_Provided records_
========

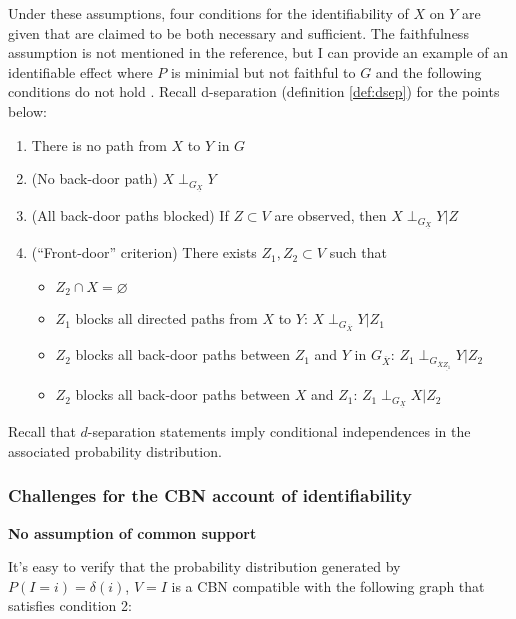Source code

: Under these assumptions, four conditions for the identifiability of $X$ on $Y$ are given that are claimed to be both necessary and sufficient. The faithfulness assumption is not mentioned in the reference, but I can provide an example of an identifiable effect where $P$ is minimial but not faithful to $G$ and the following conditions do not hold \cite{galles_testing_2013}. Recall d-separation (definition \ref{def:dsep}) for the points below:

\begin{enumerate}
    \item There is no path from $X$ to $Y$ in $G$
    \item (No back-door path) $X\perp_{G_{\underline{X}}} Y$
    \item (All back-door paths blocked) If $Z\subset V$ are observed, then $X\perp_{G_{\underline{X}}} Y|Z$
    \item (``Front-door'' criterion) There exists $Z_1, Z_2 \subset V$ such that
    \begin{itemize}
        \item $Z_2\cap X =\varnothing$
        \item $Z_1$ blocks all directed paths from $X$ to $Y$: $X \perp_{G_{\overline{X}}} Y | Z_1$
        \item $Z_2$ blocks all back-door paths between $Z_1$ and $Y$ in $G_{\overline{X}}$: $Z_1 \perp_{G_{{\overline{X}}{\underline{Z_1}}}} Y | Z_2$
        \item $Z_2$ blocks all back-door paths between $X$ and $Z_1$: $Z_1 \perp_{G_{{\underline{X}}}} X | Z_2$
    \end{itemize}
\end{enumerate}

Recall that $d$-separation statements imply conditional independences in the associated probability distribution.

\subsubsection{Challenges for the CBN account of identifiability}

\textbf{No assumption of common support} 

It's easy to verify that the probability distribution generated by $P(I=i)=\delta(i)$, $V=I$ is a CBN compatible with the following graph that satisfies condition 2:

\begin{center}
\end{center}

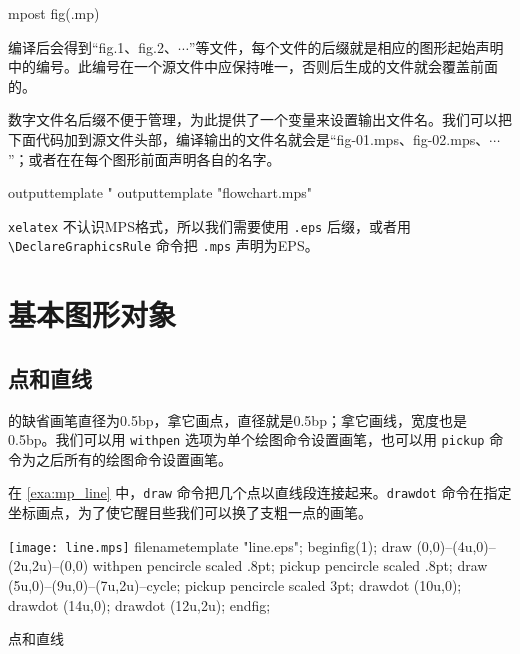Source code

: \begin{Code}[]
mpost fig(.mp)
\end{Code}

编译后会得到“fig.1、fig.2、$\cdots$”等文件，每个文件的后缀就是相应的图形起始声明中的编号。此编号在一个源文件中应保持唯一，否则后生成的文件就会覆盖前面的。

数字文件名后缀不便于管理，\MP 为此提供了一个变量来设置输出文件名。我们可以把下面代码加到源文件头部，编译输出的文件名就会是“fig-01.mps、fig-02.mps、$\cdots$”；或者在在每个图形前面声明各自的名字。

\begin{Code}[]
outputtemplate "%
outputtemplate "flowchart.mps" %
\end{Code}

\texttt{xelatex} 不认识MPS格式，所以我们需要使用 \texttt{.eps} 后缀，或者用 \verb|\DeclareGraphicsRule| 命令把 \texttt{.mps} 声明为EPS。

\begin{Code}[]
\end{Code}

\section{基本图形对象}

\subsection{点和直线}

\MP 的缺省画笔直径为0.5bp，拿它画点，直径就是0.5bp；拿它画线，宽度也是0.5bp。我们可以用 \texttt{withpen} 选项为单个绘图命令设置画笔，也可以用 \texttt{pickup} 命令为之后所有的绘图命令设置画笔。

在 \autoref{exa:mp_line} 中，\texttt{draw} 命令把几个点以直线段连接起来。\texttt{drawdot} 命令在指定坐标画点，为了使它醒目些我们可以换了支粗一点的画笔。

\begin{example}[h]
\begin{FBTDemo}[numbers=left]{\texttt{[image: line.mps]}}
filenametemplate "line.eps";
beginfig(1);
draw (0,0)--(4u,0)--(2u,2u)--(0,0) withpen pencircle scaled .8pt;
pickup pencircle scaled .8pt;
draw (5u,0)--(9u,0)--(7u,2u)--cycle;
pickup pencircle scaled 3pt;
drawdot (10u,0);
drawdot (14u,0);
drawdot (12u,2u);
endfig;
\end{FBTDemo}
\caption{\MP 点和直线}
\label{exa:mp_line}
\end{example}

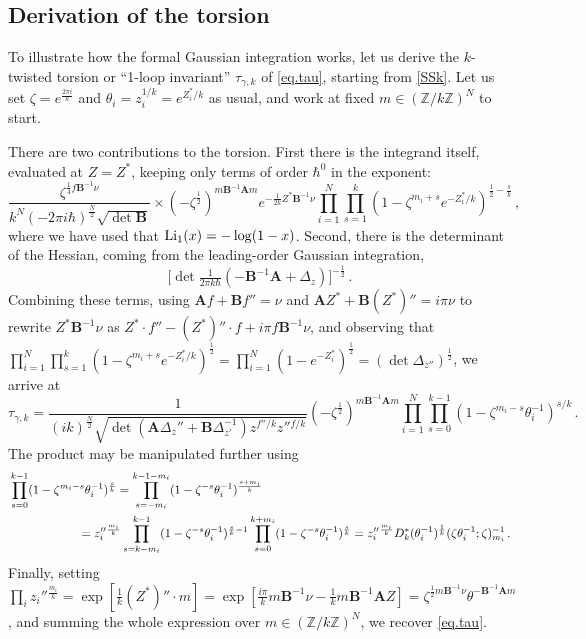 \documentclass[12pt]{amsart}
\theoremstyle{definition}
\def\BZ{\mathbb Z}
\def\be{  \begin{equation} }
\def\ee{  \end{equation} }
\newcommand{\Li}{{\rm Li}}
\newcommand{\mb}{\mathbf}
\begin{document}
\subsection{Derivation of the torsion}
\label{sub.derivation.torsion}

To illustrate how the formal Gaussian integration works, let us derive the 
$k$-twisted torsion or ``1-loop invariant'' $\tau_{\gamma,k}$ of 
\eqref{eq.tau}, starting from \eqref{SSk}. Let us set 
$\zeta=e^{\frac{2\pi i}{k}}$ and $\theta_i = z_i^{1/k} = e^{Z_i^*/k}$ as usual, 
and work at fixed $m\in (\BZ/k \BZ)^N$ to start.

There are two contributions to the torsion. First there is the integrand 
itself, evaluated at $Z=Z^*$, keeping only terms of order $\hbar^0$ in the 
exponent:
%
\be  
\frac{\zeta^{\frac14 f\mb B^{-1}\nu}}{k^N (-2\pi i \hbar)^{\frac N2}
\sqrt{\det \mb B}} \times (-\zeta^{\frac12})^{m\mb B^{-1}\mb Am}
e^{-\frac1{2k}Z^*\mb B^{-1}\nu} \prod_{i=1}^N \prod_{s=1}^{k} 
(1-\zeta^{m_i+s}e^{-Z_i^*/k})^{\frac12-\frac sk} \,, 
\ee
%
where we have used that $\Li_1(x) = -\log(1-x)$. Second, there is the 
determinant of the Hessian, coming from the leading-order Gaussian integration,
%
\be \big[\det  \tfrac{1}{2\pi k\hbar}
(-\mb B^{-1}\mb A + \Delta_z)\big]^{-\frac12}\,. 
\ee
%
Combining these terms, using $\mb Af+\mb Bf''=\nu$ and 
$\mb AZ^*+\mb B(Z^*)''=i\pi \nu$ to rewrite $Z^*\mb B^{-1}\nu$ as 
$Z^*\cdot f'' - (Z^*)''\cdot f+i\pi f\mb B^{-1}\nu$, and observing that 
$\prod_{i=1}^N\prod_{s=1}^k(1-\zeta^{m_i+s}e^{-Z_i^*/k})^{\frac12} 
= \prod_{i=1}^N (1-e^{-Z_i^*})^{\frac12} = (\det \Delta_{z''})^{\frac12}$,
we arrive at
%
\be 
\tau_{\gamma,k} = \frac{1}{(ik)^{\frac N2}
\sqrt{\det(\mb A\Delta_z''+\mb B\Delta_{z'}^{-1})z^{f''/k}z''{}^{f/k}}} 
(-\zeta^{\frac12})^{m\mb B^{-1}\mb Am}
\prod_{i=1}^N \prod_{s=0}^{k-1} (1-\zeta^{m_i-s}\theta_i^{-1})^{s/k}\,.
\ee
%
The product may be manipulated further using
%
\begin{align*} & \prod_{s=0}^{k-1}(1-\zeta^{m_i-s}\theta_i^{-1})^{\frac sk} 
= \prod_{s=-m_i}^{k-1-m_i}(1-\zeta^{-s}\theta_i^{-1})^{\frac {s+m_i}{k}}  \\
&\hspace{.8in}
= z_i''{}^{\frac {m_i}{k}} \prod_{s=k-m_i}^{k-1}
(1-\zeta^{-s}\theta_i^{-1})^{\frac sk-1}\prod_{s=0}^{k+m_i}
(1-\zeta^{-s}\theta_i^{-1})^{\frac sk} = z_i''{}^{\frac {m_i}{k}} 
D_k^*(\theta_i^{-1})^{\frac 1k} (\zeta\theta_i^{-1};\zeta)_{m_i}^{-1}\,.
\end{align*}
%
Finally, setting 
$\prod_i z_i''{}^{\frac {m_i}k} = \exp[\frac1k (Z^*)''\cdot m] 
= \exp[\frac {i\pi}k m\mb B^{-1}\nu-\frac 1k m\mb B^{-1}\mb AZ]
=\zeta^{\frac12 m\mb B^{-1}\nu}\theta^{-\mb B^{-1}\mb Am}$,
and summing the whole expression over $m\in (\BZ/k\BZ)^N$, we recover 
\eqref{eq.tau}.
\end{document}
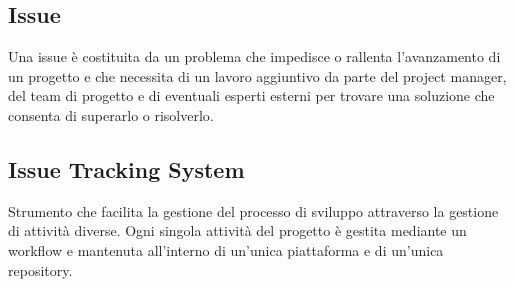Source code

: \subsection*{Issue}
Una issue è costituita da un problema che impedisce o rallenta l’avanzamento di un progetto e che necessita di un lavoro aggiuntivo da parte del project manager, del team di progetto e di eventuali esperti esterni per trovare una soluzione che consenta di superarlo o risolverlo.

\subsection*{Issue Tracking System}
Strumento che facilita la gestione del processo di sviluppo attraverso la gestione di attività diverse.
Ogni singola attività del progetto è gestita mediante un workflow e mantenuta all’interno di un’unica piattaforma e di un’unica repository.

========

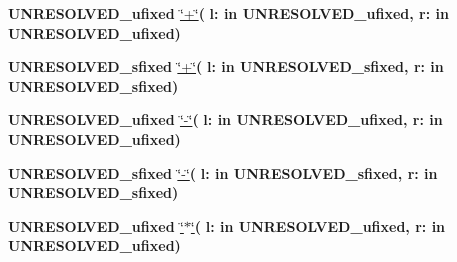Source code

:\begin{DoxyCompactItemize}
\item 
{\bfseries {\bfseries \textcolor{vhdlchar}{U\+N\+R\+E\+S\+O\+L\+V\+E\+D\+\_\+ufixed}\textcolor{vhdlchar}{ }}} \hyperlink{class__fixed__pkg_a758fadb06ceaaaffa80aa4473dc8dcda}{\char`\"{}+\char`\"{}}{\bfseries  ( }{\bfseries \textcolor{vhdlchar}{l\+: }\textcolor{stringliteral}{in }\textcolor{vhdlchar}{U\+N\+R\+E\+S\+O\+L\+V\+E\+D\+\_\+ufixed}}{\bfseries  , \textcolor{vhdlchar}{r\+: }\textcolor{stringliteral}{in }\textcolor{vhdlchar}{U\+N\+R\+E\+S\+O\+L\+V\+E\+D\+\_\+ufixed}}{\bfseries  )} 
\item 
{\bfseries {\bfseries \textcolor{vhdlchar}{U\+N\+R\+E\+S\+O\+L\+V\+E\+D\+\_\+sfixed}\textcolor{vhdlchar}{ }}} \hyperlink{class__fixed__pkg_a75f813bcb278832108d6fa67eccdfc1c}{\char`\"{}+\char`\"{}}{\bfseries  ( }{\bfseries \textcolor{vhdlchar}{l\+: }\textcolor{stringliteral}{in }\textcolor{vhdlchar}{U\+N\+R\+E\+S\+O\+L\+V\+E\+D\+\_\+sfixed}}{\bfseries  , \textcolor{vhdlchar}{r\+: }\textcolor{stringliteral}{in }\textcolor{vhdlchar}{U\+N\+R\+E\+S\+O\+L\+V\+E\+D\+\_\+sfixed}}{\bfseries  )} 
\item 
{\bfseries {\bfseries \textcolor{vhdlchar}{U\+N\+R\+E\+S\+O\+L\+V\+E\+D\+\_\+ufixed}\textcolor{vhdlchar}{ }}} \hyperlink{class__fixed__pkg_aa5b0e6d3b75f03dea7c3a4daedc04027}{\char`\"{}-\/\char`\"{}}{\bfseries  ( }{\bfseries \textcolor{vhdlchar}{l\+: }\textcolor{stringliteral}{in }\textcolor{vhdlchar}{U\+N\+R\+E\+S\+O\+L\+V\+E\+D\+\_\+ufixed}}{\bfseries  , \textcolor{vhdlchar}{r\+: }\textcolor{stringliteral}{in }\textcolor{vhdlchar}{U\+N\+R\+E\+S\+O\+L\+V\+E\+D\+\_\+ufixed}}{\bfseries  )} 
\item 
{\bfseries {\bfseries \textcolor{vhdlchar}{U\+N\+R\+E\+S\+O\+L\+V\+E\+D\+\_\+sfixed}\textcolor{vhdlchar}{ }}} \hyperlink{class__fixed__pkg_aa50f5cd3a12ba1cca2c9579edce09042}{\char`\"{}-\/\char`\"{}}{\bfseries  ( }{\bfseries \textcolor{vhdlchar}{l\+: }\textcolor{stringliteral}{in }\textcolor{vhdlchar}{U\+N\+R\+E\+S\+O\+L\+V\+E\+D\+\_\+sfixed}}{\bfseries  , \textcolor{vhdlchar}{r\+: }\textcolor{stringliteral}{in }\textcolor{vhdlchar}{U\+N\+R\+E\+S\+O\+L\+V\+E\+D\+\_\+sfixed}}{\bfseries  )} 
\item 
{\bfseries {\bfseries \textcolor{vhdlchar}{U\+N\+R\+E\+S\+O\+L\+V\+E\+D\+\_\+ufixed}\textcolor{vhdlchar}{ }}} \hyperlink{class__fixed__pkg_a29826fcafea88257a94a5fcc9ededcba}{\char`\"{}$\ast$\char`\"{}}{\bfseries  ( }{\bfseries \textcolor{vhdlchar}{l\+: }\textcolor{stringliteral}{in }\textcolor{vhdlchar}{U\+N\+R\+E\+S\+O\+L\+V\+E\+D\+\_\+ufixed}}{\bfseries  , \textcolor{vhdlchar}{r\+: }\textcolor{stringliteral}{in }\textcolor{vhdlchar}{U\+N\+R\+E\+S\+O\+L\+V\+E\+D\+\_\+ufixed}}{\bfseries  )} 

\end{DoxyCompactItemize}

========

_Work to be completed_
Apply a filter to the listing above so that only lines with "integration" are kept, and copy those lines.

_Answer for this exercise_
To illustrate how the formal Gaussian integration works, let us derive the 
determinant of the Hessian, coming from the leading-order Gaussian integration,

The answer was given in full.